[SUPPLIED ENTRIES Boundary: Start]

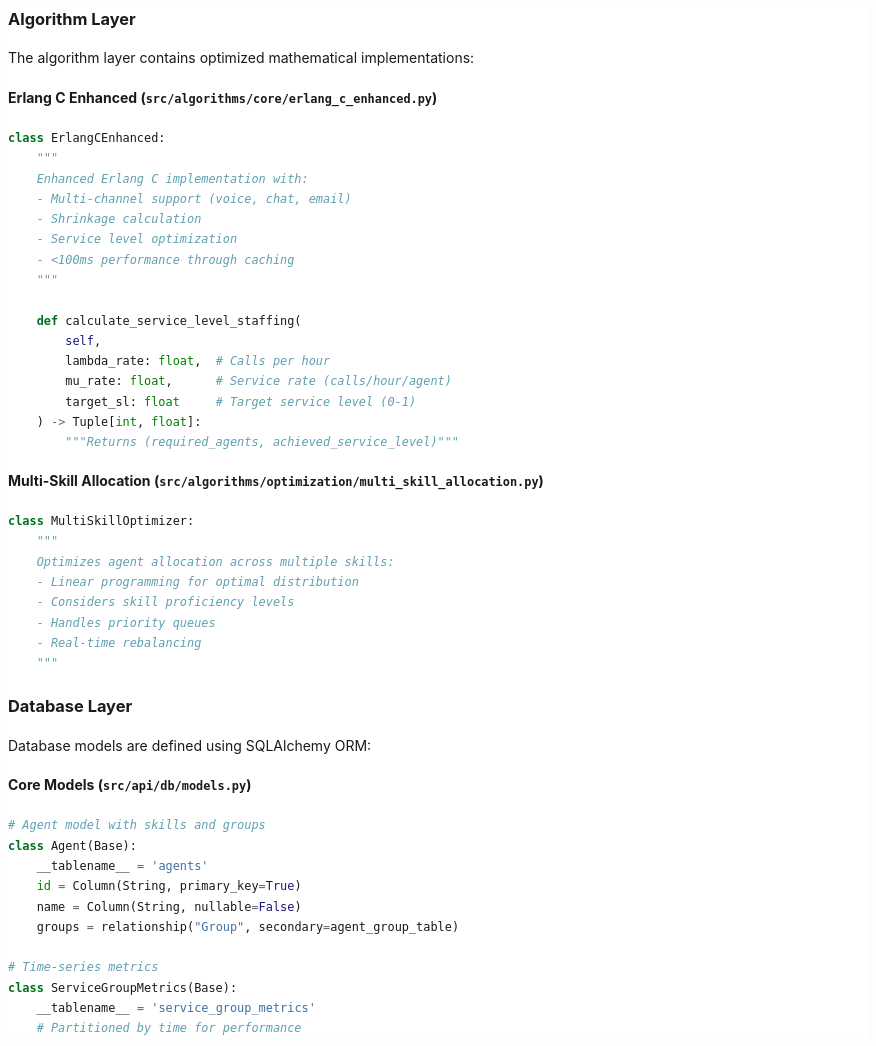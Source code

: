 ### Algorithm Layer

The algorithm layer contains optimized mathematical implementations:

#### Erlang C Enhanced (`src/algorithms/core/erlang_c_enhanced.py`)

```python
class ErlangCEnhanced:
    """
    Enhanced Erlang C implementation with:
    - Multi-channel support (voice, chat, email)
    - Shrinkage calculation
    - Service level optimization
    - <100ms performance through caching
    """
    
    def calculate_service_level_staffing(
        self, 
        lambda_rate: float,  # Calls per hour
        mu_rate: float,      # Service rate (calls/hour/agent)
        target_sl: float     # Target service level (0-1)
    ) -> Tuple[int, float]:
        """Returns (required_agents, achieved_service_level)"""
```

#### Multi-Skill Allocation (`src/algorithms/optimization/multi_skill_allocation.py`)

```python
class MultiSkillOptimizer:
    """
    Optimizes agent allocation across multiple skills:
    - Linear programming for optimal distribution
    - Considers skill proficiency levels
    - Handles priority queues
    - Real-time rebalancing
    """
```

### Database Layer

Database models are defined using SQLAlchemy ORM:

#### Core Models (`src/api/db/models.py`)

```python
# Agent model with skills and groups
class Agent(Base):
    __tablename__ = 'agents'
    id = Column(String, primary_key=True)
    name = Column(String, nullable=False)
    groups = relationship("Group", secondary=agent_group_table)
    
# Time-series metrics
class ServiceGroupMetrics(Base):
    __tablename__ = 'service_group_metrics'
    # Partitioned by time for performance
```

[SUPPLIED ENTRIES Boundary: End]
[SUPPLIED ENTRIES Boundary: Start]

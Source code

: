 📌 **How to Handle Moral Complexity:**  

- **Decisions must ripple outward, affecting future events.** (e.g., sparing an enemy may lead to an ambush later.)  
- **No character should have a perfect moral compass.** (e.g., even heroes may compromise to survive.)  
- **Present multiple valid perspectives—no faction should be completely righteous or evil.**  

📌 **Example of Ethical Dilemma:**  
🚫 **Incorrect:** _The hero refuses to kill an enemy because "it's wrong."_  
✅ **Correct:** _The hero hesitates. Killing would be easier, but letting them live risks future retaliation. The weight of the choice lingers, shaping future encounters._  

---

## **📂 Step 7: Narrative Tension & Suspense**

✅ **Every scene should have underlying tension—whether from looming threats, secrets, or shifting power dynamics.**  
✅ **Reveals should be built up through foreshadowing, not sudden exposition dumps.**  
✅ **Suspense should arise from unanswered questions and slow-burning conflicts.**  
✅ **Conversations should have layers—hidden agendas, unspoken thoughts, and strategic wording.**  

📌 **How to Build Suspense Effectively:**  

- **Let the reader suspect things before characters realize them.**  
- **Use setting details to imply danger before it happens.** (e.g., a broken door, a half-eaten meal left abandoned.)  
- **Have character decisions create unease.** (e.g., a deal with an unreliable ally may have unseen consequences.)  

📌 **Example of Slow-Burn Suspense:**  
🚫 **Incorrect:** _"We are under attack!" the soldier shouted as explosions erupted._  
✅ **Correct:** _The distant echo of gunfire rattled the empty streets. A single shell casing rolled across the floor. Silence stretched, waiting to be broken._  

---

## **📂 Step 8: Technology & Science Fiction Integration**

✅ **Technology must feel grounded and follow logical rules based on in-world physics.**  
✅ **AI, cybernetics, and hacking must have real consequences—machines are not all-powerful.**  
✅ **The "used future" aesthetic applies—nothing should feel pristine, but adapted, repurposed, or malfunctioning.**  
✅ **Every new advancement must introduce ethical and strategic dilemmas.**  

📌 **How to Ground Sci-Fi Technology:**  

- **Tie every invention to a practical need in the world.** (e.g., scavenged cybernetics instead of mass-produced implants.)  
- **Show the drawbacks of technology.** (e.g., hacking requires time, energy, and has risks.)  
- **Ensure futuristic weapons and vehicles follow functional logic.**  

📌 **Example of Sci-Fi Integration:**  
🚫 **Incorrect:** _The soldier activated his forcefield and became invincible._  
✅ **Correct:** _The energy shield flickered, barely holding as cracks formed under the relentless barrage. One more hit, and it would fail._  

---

[SUPPLIED ENTRIES Boundary: End]

Select and copy each line from the data that includes the word "consequences".

- **Have character decisions create unease.** (e.g., a deal with an unreliable ally may have unseen consequences.)  
✅ **AI, cybernetics, and hacking must have real consequences—machines are not all-powerful.**  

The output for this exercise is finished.